- Opening Delimiter -

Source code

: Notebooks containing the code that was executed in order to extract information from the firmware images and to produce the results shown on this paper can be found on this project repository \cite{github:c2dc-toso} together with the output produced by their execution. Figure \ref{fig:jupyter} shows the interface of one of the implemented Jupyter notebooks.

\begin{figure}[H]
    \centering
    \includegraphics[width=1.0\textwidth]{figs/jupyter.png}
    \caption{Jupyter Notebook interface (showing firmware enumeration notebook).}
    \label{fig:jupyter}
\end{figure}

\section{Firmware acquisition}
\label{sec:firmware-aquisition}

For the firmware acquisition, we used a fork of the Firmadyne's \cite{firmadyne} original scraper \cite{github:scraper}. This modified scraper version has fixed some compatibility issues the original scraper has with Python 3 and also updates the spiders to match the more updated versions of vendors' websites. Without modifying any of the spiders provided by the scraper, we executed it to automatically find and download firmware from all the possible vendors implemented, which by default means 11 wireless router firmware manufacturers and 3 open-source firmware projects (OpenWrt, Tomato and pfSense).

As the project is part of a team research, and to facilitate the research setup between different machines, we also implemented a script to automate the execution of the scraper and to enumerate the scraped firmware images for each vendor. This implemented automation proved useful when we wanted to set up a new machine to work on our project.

- Closing Delimiter -
- Opening Delimiter -

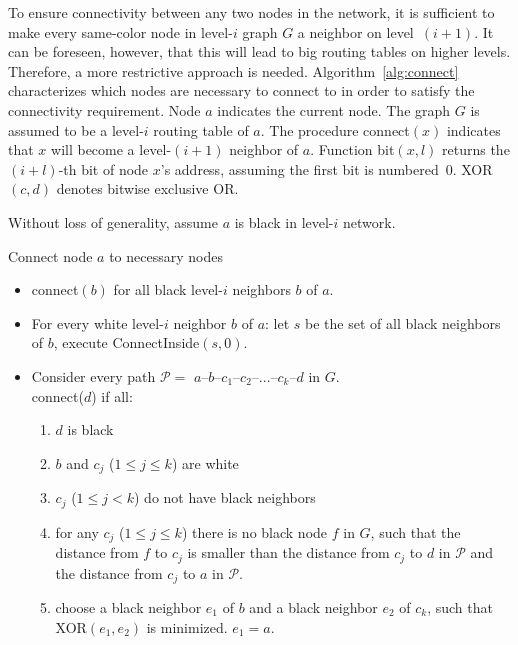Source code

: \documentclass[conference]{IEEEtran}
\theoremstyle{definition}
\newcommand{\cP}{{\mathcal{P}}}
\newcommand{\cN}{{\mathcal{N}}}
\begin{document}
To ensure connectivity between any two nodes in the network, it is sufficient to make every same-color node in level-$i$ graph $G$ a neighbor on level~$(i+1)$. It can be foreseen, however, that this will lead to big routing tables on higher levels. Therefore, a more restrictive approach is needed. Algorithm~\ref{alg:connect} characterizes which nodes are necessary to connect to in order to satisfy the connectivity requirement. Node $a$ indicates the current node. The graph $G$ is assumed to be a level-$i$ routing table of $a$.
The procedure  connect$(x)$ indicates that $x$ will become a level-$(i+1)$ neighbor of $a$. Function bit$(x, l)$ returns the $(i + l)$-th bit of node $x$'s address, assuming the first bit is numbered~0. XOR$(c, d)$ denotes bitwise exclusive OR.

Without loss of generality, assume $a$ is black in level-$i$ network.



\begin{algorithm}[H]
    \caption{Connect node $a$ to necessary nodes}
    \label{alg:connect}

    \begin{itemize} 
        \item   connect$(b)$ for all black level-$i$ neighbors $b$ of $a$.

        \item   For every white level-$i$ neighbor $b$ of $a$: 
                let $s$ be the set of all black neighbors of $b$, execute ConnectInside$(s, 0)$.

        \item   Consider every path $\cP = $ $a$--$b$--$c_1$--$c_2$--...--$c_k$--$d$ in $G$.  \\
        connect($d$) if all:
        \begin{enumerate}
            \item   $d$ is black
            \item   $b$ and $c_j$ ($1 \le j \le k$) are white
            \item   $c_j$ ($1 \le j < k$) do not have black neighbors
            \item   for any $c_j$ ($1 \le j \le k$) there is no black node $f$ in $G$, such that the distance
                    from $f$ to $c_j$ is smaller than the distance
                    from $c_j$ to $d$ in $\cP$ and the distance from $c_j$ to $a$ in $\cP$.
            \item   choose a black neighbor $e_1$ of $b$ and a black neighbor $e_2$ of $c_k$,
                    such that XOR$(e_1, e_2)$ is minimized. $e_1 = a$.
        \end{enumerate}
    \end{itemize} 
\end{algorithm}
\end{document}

- Closing Delimiter -
- Opening Delimiter -

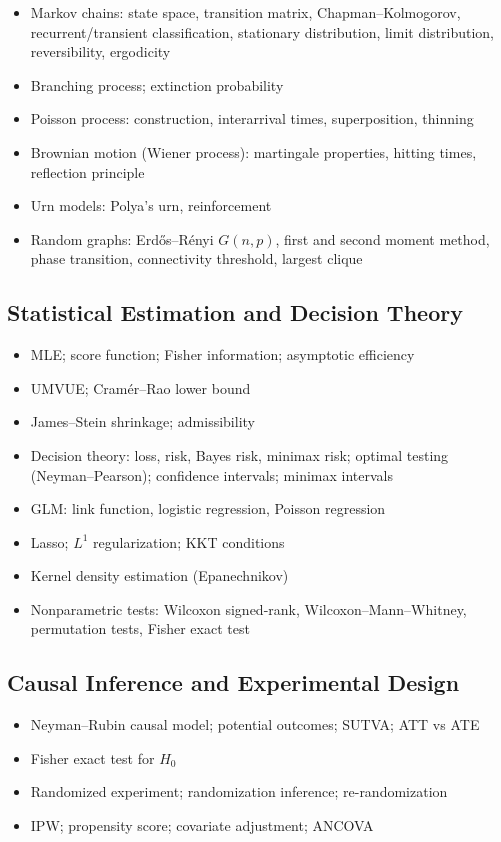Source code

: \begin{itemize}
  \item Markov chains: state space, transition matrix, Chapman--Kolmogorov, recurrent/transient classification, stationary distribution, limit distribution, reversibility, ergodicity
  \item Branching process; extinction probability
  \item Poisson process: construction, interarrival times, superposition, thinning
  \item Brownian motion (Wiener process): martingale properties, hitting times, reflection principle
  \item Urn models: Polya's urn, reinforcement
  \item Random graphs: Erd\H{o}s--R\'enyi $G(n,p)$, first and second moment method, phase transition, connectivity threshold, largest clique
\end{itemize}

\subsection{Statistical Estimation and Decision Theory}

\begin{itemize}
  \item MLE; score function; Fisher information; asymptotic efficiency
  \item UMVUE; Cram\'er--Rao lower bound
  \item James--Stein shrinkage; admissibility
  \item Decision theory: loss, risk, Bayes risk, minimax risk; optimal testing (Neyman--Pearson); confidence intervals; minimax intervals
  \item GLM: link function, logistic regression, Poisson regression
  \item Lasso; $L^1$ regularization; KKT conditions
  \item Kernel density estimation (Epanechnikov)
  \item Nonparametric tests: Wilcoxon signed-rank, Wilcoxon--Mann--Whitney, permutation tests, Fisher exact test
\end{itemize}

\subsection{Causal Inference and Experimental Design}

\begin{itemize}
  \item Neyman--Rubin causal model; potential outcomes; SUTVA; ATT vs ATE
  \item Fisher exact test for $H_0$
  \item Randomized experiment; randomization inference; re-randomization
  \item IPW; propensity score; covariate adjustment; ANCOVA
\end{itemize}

- Closing Delimiter -

■ TO DO
Wherever the word "newcommand" appears in the listing above, copy the whole line.

■ SOLVED EXERCISE
\newcommand{\cP}{{\mathcal{P}}}
\newcommand{\cN}{{\mathcal{N}}}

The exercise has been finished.